• To do: All of the entries, apart from their pictures, are to be copied verbatim.

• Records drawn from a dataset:

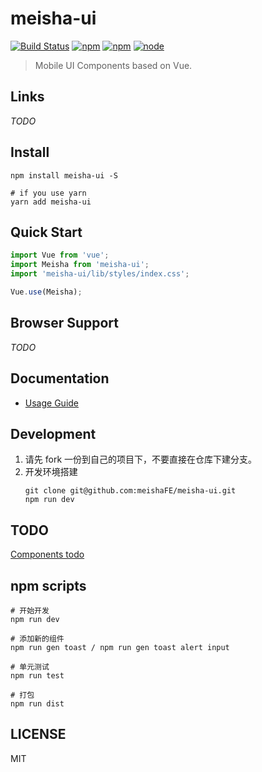 # meisha-ui

[![Build Status](https://travis-ci.org/meishaFE/meisha-ui.svg?branch=dev)](https://travis-ci.org/meishaFE/meisha-ui)
[![npm](https://img.shields.io/npm/l/meisha-ui.svg)](https://github.com/meishaFE/meisha-ui) [![npm](https://img.shields.io/npm/dt/meisha-ui.svg)](https://github.com/meishaFE/meisha-ui) [![node](https://img.shields.io/node/v/meisha-ui.svg)](https://github.com/meishaFE/meisha-ui)

> Mobile UI Components based on Vue.

## Links

_TODO_

## Install

```shell
npm install meisha-ui -S

# if you use yarn
yarn add meisha-ui
```

## Quick Start

```javascript
import Vue from 'vue';
import Meisha from 'meisha-ui';
import 'meisha-ui/lib/styles/index.css';

Vue.use(Meisha);
```

## Browser Support

_TODO_

## Documentation

* [Usage Guide](docs/guide.md)

## Development

1. 请先 fork 一份到自己的项目下，不要直接在仓库下建分支。
2. 开发环境搭建
   ```shell
   git clone git@github.com:meishaFE/meisha-ui.git
   npm run dev
   ```

## TODO

[Components todo](docs/TODO.md)

## npm scripts

```shell
# 开始开发
npm run dev

# 添加新的组件
npm run gen toast / npm run gen toast alert input

# 单元测试
npm run test

# 打包
npm run dist
```

## LICENSE

MIT
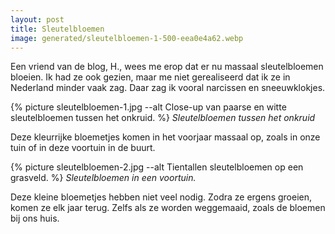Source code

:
 ```yaml
---
layout: post
title: Sleutelbloemen
image: generated/sleutelbloemen-1-500-eea0e4a62.webp
---
```


Een vriend van de blog, H., wees me erop dat er nu massaal sleutelbloemen bloeien. Ik had ze ook gezien, maar me niet gerealiseerd dat ik ze in Nederland minder vaak zag. Daar zag ik vooral narcissen en sneeuwklokjes.

{% picture sleutelbloemen-1.jpg --alt Close-up van paarse en witte sleutelbloemen tussen het onkruid. %}
_Sleutelbloemen tussen het onkruid_

Deze kleurrijke bloemetjes komen in het voorjaar massaal op, zoals in onze tuin of in deze voortuin in de buurt.

{% picture sleutelbloemen-2.jpg --alt Tientallen sleutelbloemen op een grasveld. %}
_Sleutelbloemen in een voortuin._

Deze kleine bloemetjes hebben niet veel nodig. Zodra ze ergens groeien, komen ze elk jaar terug. Zelfs als ze worden weggemaaid, zoals de bloemen bij ons huis.
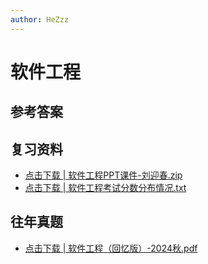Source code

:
 ```yaml
---
author: HeZzz
---
```


# 软件工程


## 参考答案


## 复习资料

- [点击下载 | 软件工程PPT课件-刘迎春.zip](https://cs-speedrun.github.io/cs-speedrun-documents/%E8%BD%AF%E4%BB%B6%E5%B7%A5%E7%A8%8B/%E5%A4%8D%E4%B9%A0%E8%B5%84%E6%96%99/%E8%BD%AF%E4%BB%B6%E5%B7%A5%E7%A8%8BPPT%E8%AF%BE%E4%BB%B6-%E5%88%98%E8%BF%8E%E6%98%A5.zip)
- [点击下载 | 软件工程考试分数分布情况.txt](https://cs-speedrun.github.io/cs-speedrun-documents/%E8%BD%AF%E4%BB%B6%E5%B7%A5%E7%A8%8B/%E5%A4%8D%E4%B9%A0%E8%B5%84%E6%96%99/%E8%BD%AF%E4%BB%B6%E5%B7%A5%E7%A8%8B%E8%80%83%E8%AF%95%E5%88%86%E6%95%B0%E5%88%86%E5%B8%83%E6%83%85%E5%86%B5.txt)

## 往年真题

- [点击下载 | 软件工程（回忆版）-2024秋.pdf](https://cs-speedrun.github.io/cs-speedrun-documents/%E8%BD%AF%E4%BB%B6%E5%B7%A5%E7%A8%8B/%E5%BE%80%E5%B9%B4%E7%9C%9F%E9%A2%98/%E8%BD%AF%E4%BB%B6%E5%B7%A5%E7%A8%8B%EF%BC%88%E5%9B%9E%E5%BF%86%E7%89%88%EF%BC%89-2024%E7%A7%8B.pdf)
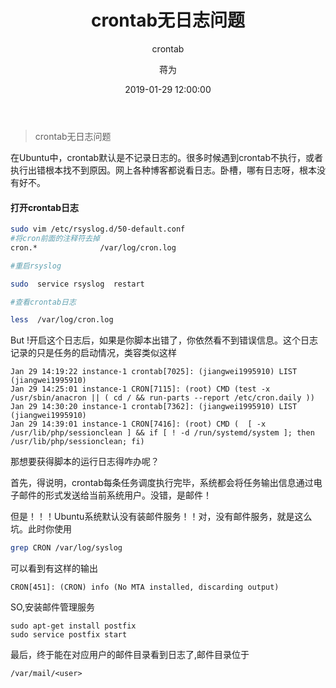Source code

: ﻿---
layout:     post
title:      "crontab无日志问题"
subtitle:   " crontab"
date:       2019-01-29 12:00:00
author:     "蒋为"
header-img: "img/33.jpg"
catalog: true
tags:
    - Linux
---
> crontab无日志问题

在Ubuntu中，crontab默认是不记录日志的。很多时候遇到crontab不执行，或者执行出错根本找不到原因。网上各种博客都说看日志。卧槽，哪有日志呀，根本没有好不。

#### 打开crontab日志

```Bash
sudo vim /etc/rsyslog.d/50-default.conf
#将cron前面的注释符去掉
cron.*              /var/log/cron.log  

#重启rsyslog

sudo  service rsyslog  restart

#查看crontab日志

less  /var/log/cron.log 

```

But !开启这个日志后，如果是你脚本出错了，你依然看不到错误信息。这个日志记录的只是任务的启动情况，类容类似这样
```
Jan 29 14:19:22 instance-1 crontab[7025]: (jiangwei1995910) LIST (jiangwei1995910)
Jan 29 14:25:01 instance-1 CRON[7115]: (root) CMD (test -x /usr/sbin/anacron || ( cd / && run-parts --report /etc/cron.daily ))
Jan 29 14:30:20 instance-1 crontab[7362]: (jiangwei1995910) LIST (jiangwei1995910)
Jan 29 14:39:01 instance-1 CRON[7416]: (root) CMD (  [ -x /usr/lib/php/sessionclean ] && if [ ! -d /run/systemd/system ]; then /usr/lib/php/sessionclean; fi)
```

那想要获得脚本的运行日志得咋办呢？

首先，得说明，crontab每条任务调度执行完毕，系统都会将任务输出信息通过电子邮件的形式发送给当前系统用户。没错，是邮件！

但是！！！Ubuntu系统默认没有装邮件服务！！对，没有邮件服务，就是这么坑。此时你使用
```Bash
grep CRON /var/log/syslog
```
可以看到有这样的输出
```
CRON[451]: (CRON) info (No MTA installed, discarding output)
```

SO,安装邮件管理服务
```
sudo apt-get install postfix
sudo service postfix start
```

最后，终于能在对应用户的邮件目录看到日志了,邮件目录位于
```
/var/mail/<user>
```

• Response for this exercise:
 # meisha-ui

[![Build Status](https://travis-ci.org/meishaFE/meisha-ui.svg?branch=dev)](https://travis-ci.org/meishaFE/meisha-ui)
[![npm](https://img.shields.io/npm/l/meisha-ui.svg)](https://github.com/meishaFE/meisha-ui) [![npm](https://img.shields.io/npm/dt/meisha-ui.svg)](https://github.com/meishaFE/meisha-ui) [![node](https://img.shields.io/node/v/meisha-ui.svg)](https://github.com/meishaFE/meisha-ui)

> Mobile UI Components based on Vue.

## Links

_TODO_

## Install

```shell
npm install meisha-ui -S

# if you use yarn
yarn add meisha-ui
```

## Quick Start

```javascript
import Vue from 'vue';
import Meisha from 'meisha-ui';
import 'meisha-ui/lib/styles/index.css';

Vue.use(Meisha);
```

## Browser Support

_TODO_

## Documentation

* [Usage Guide](docs/guide.md)

## Development

1. 请先 fork 一份到自己的项目下，不要直接在仓库下建分支。
2. 开发环境搭建
   ```shell
   git clone git@github.com:meishaFE/meisha-ui.git
   npm run dev
   ```

## TODO

[Components todo](docs/TODO.md)

## npm scripts

```shell
# 开始开发
npm run dev

# 添加新的组件
npm run gen toast / npm run gen toast alert input

# 单元测试
npm run test

# 打包
npm run dist
```

## LICENSE

MIT
Source code

:
 ```yaml
---
layout: post
title: Sleutelbloemen
image: generated/sleutelbloemen-1-500-eea0e4a62.webp
---
```


Een vriend van de blog, H., wees me erop dat er nu massaal sleutelbloemen bloeien. Ik had ze ook gezien, maar me niet gerealiseerd dat ik ze in Nederland minder vaak zag. Daar zag ik vooral narcissen en sneeuwklokjes.

{% picture sleutelbloemen-1.jpg --alt Close-up van paarse en witte sleutelbloemen tussen het onkruid. %}
_Sleutelbloemen tussen het onkruid_

Deze kleurrijke bloemetjes komen in het voorjaar massaal op, zoals in onze tuin of in deze voortuin in de buurt.

{% picture sleutelbloemen-2.jpg --alt Tientallen sleutelbloemen op een grasveld. %}
_Sleutelbloemen in een voortuin._

Deze kleine bloemetjes hebben niet veel nodig. Zodra ze ergens groeien, komen ze elk jaar terug. Zelfs als ze worden weggemaaid, zoals de bloemen bij ons huis.
Source code

:
 ```yaml
---
author: HeZzz
---
```


# 软件工程


## 参考答案


## 复习资料

- [点击下载 | 软件工程PPT课件-刘迎春.zip](https://cs-speedrun.github.io/cs-speedrun-documents/%E8%BD%AF%E4%BB%B6%E5%B7%A5%E7%A8%8B/%E5%A4%8D%E4%B9%A0%E8%B5%84%E6%96%99/%E8%BD%AF%E4%BB%B6%E5%B7%A5%E7%A8%8BPPT%E8%AF%BE%E4%BB%B6-%E5%88%98%E8%BF%8E%E6%98%A5.zip)
- [点击下载 | 软件工程考试分数分布情况.txt](https://cs-speedrun.github.io/cs-speedrun-documents/%E8%BD%AF%E4%BB%B6%E5%B7%A5%E7%A8%8B/%E5%A4%8D%E4%B9%A0%E8%B5%84%E6%96%99/%E8%BD%AF%E4%BB%B6%E5%B7%A5%E7%A8%8B%E8%80%83%E8%AF%95%E5%88%86%E6%95%B0%E5%88%86%E5%B8%83%E6%83%85%E5%86%B5.txt)

## 往年真题

- [点击下载 | 软件工程（回忆版）-2024秋.pdf](https://cs-speedrun.github.io/cs-speedrun-documents/%E8%BD%AF%E4%BB%B6%E5%B7%A5%E7%A8%8B/%E5%BE%80%E5%B9%B4%E7%9C%9F%E9%A2%98/%E8%BD%AF%E4%BB%B6%E5%B7%A5%E7%A8%8B%EF%BC%88%E5%9B%9E%E5%BF%86%E7%89%88%EF%BC%89-2024%E7%A7%8B.pdf)
Source code

: ﻿---
layout:     post
title:      "crontab无日志问题"
subtitle:   " crontab"
date:       2019-01-29 12:00:00
author:     "蒋为"
header-img: "img/33.jpg"
catalog: true
tags:
    - Linux
---
> crontab无日志问题

在Ubuntu中，crontab默认是不记录日志的。很多时候遇到crontab不执行，或者执行出错根本找不到原因。网上各种博客都说看日志。卧槽，哪有日志呀，根本没有好不。

#### 打开crontab日志

```Bash
sudo vim /etc/rsyslog.d/50-default.conf
#将cron前面的注释符去掉
cron.*              /var/log/cron.log  

#重启rsyslog

sudo  service rsyslog  restart

#查看crontab日志

less  /var/log/cron.log 

```

But !开启这个日志后，如果是你脚本出错了，你依然看不到错误信息。这个日志记录的只是任务的启动情况，类容类似这样
```
Jan 29 14:19:22 instance-1 crontab[7025]: (jiangwei1995910) LIST (jiangwei1995910)
Jan 29 14:25:01 instance-1 CRON[7115]: (root) CMD (test -x /usr/sbin/anacron || ( cd / && run-parts --report /etc/cron.daily ))
Jan 29 14:30:20 instance-1 crontab[7362]: (jiangwei1995910) LIST (jiangwei1995910)
Jan 29 14:39:01 instance-1 CRON[7416]: (root) CMD (  [ -x /usr/lib/php/sessionclean ] && if [ ! -d /run/systemd/system ]; then /usr/lib/php/sessionclean; fi)
```

那想要获得脚本的运行日志得咋办呢？

首先，得说明，crontab每条任务调度执行完毕，系统都会将任务输出信息通过电子邮件的形式发送给当前系统用户。没错，是邮件！

但是！！！Ubuntu系统默认没有装邮件服务！！对，没有邮件服务，就是这么坑。此时你使用
```Bash
grep CRON /var/log/syslog
```
可以看到有这样的输出
```
CRON[451]: (CRON) info (No MTA installed, discarding output)
```

SO,安装邮件管理服务
```
sudo apt-get install postfix
sudo service postfix start
```

最后，终于能在对应用户的邮件目录看到日志了,邮件目录位于
```
/var/mail/<user>
```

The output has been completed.